ADVIENTO, tiempo de paz
Alejandra María Sosa Elízaga*
En estos tiempos difíciles, en un mundo lastimado por la violencia y el resentimiento, llega el Adviento como un tiempo precioso para preparar los corazones a recibir a Aquel a quien el profeta Isaías llama: "Príncipe de la Paz" (iS 9,5).
Para aprovechar realmente este tiempo, te invitamos a que cada semana dediques un tiempo a meditar sabrosamente los hermosos textos de Isaías que se proclaman en Misa, y a poner en práctica acciones concretas que construyan la paz de Dios no sólo en tu corazón sino en el de cuantos te rodean.
En la Primera Semana de Adviento dice el profeta Isaías:
"De las espadas forjarán arados y de las lanzas, podaderas; ya no alzará la espada pueblo contra pueblo, ya no se adiestrarán para la guerra." (Is 2,4).
Pídele al Señor que te muestre cómo transformar tu espada, tu lanza, es decir, esa característica tuya que puede ser cualidad o defecto, para que no lastime, humille o hiera a otros, sino sea de provecho para el bien común.
En la Segunda Semana de Adviento dice el profeta Isaías:
"Habitará el lobo con el cordero; la pantera se echará con el cabrito; el novillo y el león pacerán juntos y un muchacho los apacentará.
La vaca pastará con la osa y sus crías vivirán juntas.
El león comerá paja con el buey.
El niño jugará sobre el agujero de la víbora; la creatura meterá la mano en el escondrijo de la serpiente.
No harán daño ni estrago por todo mi monte santo, porque así como las aguas colman el mar, así está lleno el país de la ciencia del Señor." (Is 11, 6-9).
Decía el Papa Juan Pablo II que no hay paz sin justicia y no hay justicia sin perdón, y por justicia no entiende dar a cada uno su merecido, sino devolver a cada uno su dignidad de hijo de Dios, dejar de verlo como odiado enemigo y contemplarlo bajo la luz del amor de Dios.
Es ésta una buena semana para procurar convivir con otros en armonía; para ser como esas fieras que no dañan a los demás. Hay personas que quizá han hecho algo que nos ha enojado o lastimado.
Aprovechemos esta semana para devolverles bien por mal.
En primer lugar oremos diariamente por ellos.
En segundo lugar, ¿qué tal si les hacemos llegar un regalo? (quizá de forma anónima...); ¿qué tal si los invitamos a alguna reunión a la que no esperan ser tomados en cuenta?

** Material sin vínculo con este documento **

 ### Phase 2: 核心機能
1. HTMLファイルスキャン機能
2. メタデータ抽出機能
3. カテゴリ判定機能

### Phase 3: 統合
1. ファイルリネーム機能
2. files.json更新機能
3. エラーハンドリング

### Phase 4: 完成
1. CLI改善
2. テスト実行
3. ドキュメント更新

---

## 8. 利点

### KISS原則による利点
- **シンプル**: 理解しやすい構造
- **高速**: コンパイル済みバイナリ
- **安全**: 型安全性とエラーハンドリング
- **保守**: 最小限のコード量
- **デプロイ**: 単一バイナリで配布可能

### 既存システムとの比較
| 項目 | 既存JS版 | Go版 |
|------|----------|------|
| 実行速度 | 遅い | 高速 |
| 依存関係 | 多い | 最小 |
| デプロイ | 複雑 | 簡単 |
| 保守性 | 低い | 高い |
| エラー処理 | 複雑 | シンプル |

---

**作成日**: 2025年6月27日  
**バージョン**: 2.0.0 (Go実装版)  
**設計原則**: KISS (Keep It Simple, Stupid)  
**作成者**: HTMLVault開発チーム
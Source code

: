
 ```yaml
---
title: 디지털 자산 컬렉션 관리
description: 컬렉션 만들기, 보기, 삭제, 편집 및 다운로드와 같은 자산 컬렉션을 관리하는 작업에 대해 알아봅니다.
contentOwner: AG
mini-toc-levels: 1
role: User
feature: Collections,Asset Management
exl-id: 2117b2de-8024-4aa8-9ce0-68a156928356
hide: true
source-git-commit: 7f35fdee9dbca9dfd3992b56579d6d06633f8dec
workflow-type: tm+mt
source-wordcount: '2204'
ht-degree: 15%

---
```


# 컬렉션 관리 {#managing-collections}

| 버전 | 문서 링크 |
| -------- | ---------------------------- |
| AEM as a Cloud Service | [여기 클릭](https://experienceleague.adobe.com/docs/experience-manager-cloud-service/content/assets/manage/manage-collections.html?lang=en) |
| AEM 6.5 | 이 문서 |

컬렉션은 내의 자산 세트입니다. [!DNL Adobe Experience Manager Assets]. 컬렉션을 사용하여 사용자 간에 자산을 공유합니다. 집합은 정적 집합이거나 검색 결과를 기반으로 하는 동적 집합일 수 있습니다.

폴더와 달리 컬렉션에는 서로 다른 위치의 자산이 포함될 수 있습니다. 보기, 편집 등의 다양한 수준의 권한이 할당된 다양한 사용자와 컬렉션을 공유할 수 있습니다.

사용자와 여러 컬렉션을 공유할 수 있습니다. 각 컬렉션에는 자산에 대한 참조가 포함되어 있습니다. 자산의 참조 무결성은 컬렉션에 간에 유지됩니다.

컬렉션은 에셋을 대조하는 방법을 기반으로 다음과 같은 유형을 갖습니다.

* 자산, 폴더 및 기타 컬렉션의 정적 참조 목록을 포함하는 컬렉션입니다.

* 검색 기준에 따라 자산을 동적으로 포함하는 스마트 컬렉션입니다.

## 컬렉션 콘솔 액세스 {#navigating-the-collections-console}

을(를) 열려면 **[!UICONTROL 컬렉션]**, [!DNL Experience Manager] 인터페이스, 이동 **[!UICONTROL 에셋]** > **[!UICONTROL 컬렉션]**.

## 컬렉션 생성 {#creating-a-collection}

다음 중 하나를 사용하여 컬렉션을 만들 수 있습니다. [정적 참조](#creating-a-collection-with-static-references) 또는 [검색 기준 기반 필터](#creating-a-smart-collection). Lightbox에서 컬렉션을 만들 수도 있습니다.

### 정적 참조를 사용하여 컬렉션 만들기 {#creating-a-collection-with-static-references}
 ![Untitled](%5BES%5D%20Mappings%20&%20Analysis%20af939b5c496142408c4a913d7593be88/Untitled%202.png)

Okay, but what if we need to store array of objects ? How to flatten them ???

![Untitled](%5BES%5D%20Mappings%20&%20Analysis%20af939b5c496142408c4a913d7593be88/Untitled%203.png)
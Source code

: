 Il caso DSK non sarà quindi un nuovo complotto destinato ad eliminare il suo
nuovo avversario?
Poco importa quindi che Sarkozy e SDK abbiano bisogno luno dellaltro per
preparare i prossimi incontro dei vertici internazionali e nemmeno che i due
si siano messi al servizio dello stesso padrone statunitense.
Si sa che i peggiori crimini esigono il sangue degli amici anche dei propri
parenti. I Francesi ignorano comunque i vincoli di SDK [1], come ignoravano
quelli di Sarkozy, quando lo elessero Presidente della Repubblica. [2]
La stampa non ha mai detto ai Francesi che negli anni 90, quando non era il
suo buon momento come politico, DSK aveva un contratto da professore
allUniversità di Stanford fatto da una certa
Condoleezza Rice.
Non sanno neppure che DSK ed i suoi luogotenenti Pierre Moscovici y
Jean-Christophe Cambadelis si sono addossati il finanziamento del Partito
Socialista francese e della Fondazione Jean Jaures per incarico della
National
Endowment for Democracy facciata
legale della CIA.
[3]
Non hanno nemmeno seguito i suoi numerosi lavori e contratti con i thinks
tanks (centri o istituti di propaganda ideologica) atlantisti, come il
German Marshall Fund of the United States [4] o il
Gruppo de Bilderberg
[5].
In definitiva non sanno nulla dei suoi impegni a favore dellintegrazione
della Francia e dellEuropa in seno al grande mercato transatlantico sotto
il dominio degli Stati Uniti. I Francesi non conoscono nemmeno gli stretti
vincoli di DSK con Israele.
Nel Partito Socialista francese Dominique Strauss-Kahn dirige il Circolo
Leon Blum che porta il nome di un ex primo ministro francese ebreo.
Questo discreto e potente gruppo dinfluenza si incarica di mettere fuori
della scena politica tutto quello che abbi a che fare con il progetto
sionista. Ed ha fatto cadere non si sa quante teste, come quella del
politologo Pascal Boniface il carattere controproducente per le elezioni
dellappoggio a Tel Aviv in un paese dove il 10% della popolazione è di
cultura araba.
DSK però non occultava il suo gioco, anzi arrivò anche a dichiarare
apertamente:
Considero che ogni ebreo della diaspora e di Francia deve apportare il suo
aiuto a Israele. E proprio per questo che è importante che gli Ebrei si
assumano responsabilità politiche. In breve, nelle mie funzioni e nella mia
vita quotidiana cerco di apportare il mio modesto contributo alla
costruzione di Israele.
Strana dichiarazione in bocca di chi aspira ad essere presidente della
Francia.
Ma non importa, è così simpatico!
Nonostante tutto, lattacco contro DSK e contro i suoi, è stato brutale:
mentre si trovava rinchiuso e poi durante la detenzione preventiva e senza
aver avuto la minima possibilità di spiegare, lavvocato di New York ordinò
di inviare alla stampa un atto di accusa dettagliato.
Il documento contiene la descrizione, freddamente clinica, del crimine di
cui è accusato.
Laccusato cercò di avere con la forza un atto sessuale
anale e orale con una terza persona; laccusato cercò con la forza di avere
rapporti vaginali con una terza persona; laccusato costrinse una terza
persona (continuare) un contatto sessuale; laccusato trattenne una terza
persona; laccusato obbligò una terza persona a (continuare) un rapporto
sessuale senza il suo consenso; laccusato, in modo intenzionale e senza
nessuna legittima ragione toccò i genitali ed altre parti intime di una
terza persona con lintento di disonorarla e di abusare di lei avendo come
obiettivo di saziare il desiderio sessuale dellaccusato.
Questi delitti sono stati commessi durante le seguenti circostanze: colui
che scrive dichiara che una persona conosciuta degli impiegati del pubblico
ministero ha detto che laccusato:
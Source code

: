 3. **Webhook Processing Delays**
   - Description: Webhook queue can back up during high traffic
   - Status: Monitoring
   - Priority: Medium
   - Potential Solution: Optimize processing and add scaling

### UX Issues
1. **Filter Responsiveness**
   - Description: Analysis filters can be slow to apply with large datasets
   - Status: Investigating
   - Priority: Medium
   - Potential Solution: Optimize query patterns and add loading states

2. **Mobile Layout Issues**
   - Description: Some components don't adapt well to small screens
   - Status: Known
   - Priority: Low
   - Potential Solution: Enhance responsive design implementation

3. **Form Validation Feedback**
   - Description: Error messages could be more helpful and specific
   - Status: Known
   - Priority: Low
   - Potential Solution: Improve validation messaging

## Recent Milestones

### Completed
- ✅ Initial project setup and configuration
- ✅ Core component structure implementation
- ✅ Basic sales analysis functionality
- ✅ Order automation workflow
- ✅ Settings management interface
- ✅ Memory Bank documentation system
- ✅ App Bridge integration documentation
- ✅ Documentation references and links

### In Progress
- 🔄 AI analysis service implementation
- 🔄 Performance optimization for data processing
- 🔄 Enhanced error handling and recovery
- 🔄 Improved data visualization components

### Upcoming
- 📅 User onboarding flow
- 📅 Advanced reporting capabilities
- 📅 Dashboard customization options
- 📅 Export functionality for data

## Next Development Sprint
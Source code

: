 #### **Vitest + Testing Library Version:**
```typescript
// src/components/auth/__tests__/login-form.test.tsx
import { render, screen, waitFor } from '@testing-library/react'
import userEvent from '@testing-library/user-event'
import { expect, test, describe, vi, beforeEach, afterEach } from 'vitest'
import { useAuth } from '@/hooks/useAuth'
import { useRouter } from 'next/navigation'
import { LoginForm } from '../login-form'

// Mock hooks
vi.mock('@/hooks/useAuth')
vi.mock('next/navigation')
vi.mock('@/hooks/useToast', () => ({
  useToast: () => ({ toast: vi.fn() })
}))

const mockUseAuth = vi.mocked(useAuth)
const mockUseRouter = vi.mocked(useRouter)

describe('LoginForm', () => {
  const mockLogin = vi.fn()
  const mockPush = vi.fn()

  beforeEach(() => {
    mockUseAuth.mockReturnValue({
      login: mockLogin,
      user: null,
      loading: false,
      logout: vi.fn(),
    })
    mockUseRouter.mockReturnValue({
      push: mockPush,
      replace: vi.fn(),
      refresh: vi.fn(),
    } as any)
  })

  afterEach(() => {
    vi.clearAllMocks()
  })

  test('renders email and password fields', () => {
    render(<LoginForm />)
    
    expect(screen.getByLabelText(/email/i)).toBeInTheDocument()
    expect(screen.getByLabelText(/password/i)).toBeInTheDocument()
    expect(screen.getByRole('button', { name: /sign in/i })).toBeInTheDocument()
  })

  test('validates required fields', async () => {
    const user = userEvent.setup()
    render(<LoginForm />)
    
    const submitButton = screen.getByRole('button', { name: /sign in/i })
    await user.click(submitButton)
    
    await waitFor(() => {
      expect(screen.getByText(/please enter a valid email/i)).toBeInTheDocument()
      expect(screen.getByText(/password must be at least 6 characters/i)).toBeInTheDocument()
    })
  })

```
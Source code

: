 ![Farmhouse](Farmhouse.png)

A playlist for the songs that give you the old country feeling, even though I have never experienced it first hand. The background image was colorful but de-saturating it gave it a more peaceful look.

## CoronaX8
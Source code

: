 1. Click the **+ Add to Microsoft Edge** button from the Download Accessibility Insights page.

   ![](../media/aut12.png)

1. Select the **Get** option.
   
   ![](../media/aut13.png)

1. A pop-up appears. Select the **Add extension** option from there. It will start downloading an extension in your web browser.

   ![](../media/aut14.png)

En la Tercera Semana de Adviento dice el profeta Isaías:
"Esto dice el Señor, el que creó los cielos, el mismo Dios que plasmó y consolidó la tierra....”Vuélvanse a Mí y serán salvados, pueblos todos de la tierra, porque Yo soy Dios y no hay otro”..." (Is 45, 18.22).
Y en otro pasaje dice:
"Podrán desaparecer los montes y hundirse las colinas, pero Mi amor por ti no desaparecerá y Mi alianza de paz quedará firme para siempre. Lo dice el Señor, el que se apiada de ti”..." (Is 54, 10).
El Señor tiene para nosotros designios de paz y de perdón. Nos tiende la mano para rescatarnos de nuestras miserias.
No importa cuánto hayamos pecado, cuánto tiempo nos hayamos apartado u olvidado de Él, Él no se aparta ni se olvida de nosotros. En esta tercera semana de Adviento la invitación es a acudir al Sacramento de la Reconciliación.
Ahora que todavía no se vive el máximo ajetreo, es oportuno tomarse un tiempo para reconciliarse con el Señor y permitir que Su paz inunde nuestra alma e irradie hacia otros.
En la Cuarta Semana de Adviento dice el profeta Isaías:
"He aquí que la virgen concebirá y dará a luz un hijo y le pondrán el nombre de Emmanuel, que quiere decir Dios-con-nosotros" (Is 7, 14).
En los regalos que eliges, en las dedicatorias que escribes, en el gesto de incluir a personas que no esperan recibir regalo de ti, en tu manera de acoger a otros en tus celebraciones, en tu recordar a los más pobres y necesitados, puedes anunciar la Buena Nueva, puedes contribuir de manera personal a la construcción del Reino de la Paz, hacer sentir a otros la presencia amorosa de Dios en sus vidas.
Que al llegar Navidad podamos celebrar el nacimiento del Señorcon la satisfacción de haber contribuido, en la medida de nuestras fuerzas y posibilidades, a abrir nuestro corazón y el de quienes nos rodean, al don divino de la verdadera paz.